So I’ve got a question for you…

As we work with God in this life, are you ready and willing to keep working with Him?

Are you sure? What if the work is hard?

What if the work isn’t just trying to save the world, but you are the object of the work? What if you are the one God is finishing what He started to recreate?

Or we could you hear yourself telling Him, Lord, we finished the work?

The Law ( Oh and is there law!)

The passage from Amos describes God’s message to His people, as He continues to do the work while He walks with them. You see, they messed up the job a little, and caused some delays, and God must…work on them a little.

The passage is brutal, getting right to the point as God points out their sin. God goes right after how they treat their neighbor, taking advantage of them the moment, they walk out the door of church,

“so you can get back to cheating the helpless. You measure out grain with dishonest measures and cheat the buyer with dishonest scales. 6  And you mix the grain you sell with chaff swept from the floor. Then you enslave poor people for one piece of silver or a pair of sandals”

Now, all these sins are against one’s neighbor, but you may be going, whew, those aren’t my sins. I mean when was the last time Nancy mixed chaff with the wheat she was selling                    someone? Or the last time you used that scale that you knew was off… in a business transaction.

Wait, does lying to the doctor count here?

Or do you “own” some people who went into debt with you?

Or is there something deeper at work here?

The Real Sin, Behind the Sin

One of the problems with Amos is that we don’t recognize the primary sin here, and there fore we can’t recognize the gospel in the passage that deals with the sin.

We look at what we consider the big sins, the ones committed against other people.

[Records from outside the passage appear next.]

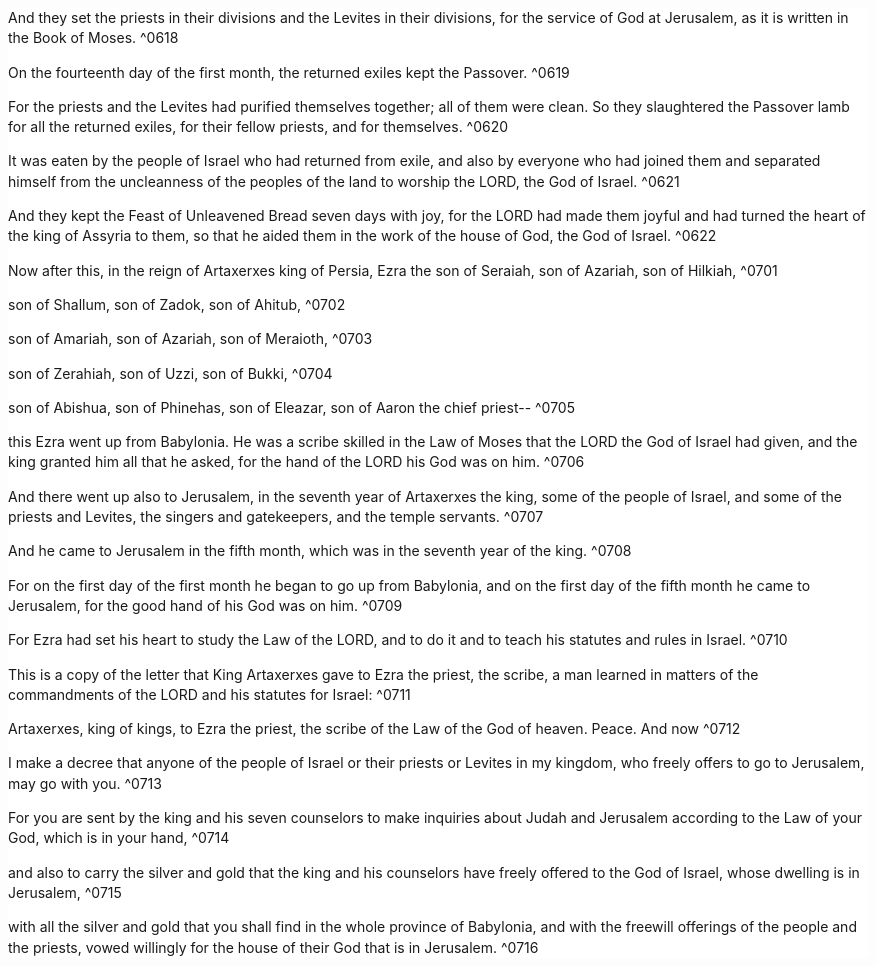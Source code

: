 And they set the priests in their divisions and the Levites in their divisions, for the service of God at Jerusalem, as it is written in the Book of Moses. ^0618

On the fourteenth day of the first month, the returned exiles kept the Passover. ^0619

For the priests and the Levites had purified themselves together; all of them were clean. So they slaughtered the Passover lamb for all the returned exiles, for their fellow priests, and for themselves. ^0620

It was eaten by the people of Israel who had returned from exile, and also by everyone who had joined them and separated himself from the uncleanness of the peoples of the land to worship the LORD, the God of Israel. ^0621

And they kept the Feast of Unleavened Bread seven days with joy, for the LORD had made them joyful and had turned the heart of the king of Assyria to them, so that he aided them in the work of the house of God, the God of Israel. ^0622


Now after this, in the reign of Artaxerxes king of Persia, Ezra the son of Seraiah, son of Azariah, son of Hilkiah, ^0701

son of Shallum, son of Zadok, son of Ahitub, ^0702

son of Amariah, son of Azariah, son of Meraioth, ^0703

son of Zerahiah, son of Uzzi, son of Bukki, ^0704

son of Abishua, son of Phinehas, son of Eleazar, son of Aaron the chief priest-- ^0705

this Ezra went up from Babylonia. He was a scribe skilled in the Law of Moses that the LORD the God of Israel had given, and the king granted him all that he asked, for the hand of the LORD his God was on him. ^0706

And there went up also to Jerusalem, in the seventh year of Artaxerxes the king, some of the people of Israel, and some of the priests and Levites, the singers and gatekeepers, and the temple servants. ^0707

And he came to Jerusalem in the fifth month, which was in the seventh year of the king. ^0708

For on the first day of the first month he began to go up from Babylonia, and on the first day of the fifth month he came to Jerusalem, for the good hand of his God was on him. ^0709

For Ezra had set his heart to study the Law of the LORD, and to do it and to teach his statutes and rules in Israel. ^0710

This is a copy of the letter that King Artaxerxes gave to Ezra the priest, the scribe, a man learned in matters of the commandments of the LORD and his statutes for Israel: ^0711

Artaxerxes, king of kings, to Ezra the priest, the scribe of the Law of the God of heaven. Peace. And now ^0712

I make a decree that anyone of the people of Israel or their priests or Levites in my kingdom, who freely offers to go to Jerusalem, may go with you. ^0713

For you are sent by the king and his seven counselors to make inquiries about Judah and Jerusalem according to the Law of your God, which is in your hand, ^0714

and also to carry the silver and gold that the king and his counselors have freely offered to the God of Israel, whose dwelling is in Jerusalem, ^0715

with all the silver and gold that you shall find in the whole province of Babylonia, and with the freewill offerings of the people and the priests, vowed willingly for the house of their God that is in Jerusalem. ^0716
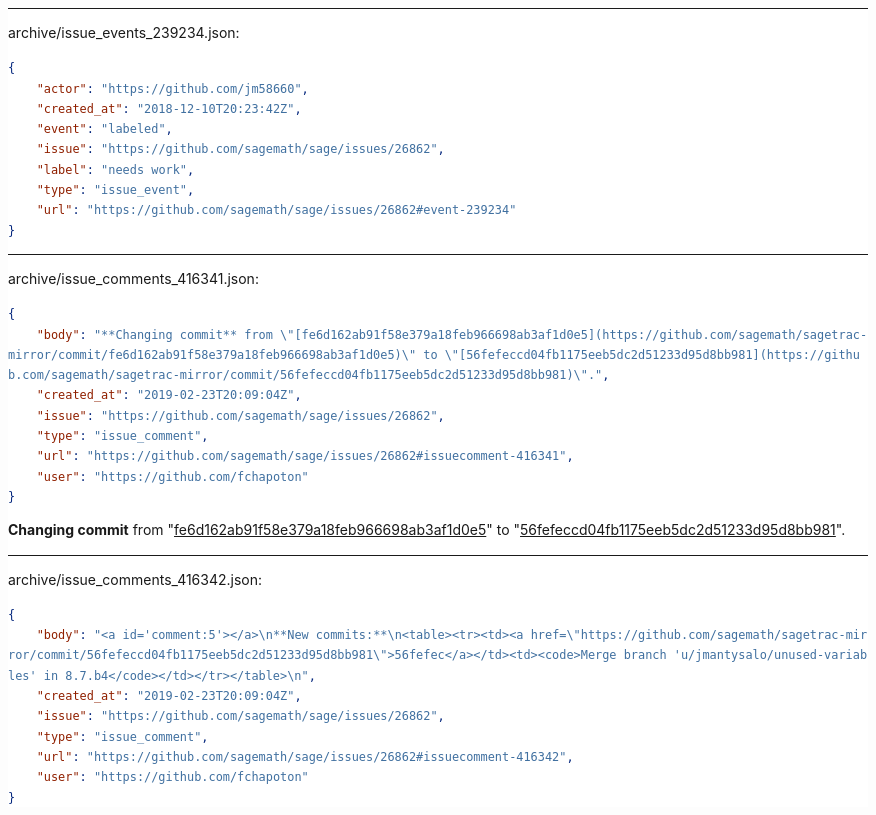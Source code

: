 

---

archive/issue_events_239234.json:
```json
{
    "actor": "https://github.com/jm58660",
    "created_at": "2018-12-10T20:23:42Z",
    "event": "labeled",
    "issue": "https://github.com/sagemath/sage/issues/26862",
    "label": "needs work",
    "type": "issue_event",
    "url": "https://github.com/sagemath/sage/issues/26862#event-239234"
}
```



---

archive/issue_comments_416341.json:
```json
{
    "body": "**Changing commit** from \"[fe6d162ab91f58e379a18feb966698ab3af1d0e5](https://github.com/sagemath/sagetrac-mirror/commit/fe6d162ab91f58e379a18feb966698ab3af1d0e5)\" to \"[56fefeccd04fb1175eeb5dc2d51233d95d8bb981](https://github.com/sagemath/sagetrac-mirror/commit/56fefeccd04fb1175eeb5dc2d51233d95d8bb981)\".",
    "created_at": "2019-02-23T20:09:04Z",
    "issue": "https://github.com/sagemath/sage/issues/26862",
    "type": "issue_comment",
    "url": "https://github.com/sagemath/sage/issues/26862#issuecomment-416341",
    "user": "https://github.com/fchapoton"
}
```

**Changing commit** from "[fe6d162ab91f58e379a18feb966698ab3af1d0e5](https://github.com/sagemath/sagetrac-mirror/commit/fe6d162ab91f58e379a18feb966698ab3af1d0e5)" to "[56fefeccd04fb1175eeb5dc2d51233d95d8bb981](https://github.com/sagemath/sagetrac-mirror/commit/56fefeccd04fb1175eeb5dc2d51233d95d8bb981)".



---

archive/issue_comments_416342.json:
```json
{
    "body": "<a id='comment:5'></a>\n**New commits:**\n<table><tr><td><a href=\"https://github.com/sagemath/sagetrac-mirror/commit/56fefeccd04fb1175eeb5dc2d51233d95d8bb981\">56fefec</a></td><td><code>Merge branch 'u/jmantysalo/unused-variables' in 8.7.b4</code></td></tr></table>\n",
    "created_at": "2019-02-23T20:09:04Z",
    "issue": "https://github.com/sagemath/sage/issues/26862",
    "type": "issue_comment",
    "url": "https://github.com/sagemath/sage/issues/26862#issuecomment-416342",
    "user": "https://github.com/fchapoton"
}
```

Did anyone notice I missed the big sin in the passage?

You can’t wait for the Sabbath day to be over and the religious festivals to end…

Here is the issue—what leads us into deeper sin is our rush to end our time with God and get back to “real life.” The second commandment – to treasure the sabbath day and keep it holy – they couldn’t waste their time finding rest and restoration by knowing God’s love, and instead they wanted to get back to …whatever they thought was more valuable than worship and prayer, than hearing  God’s word and communing with Him.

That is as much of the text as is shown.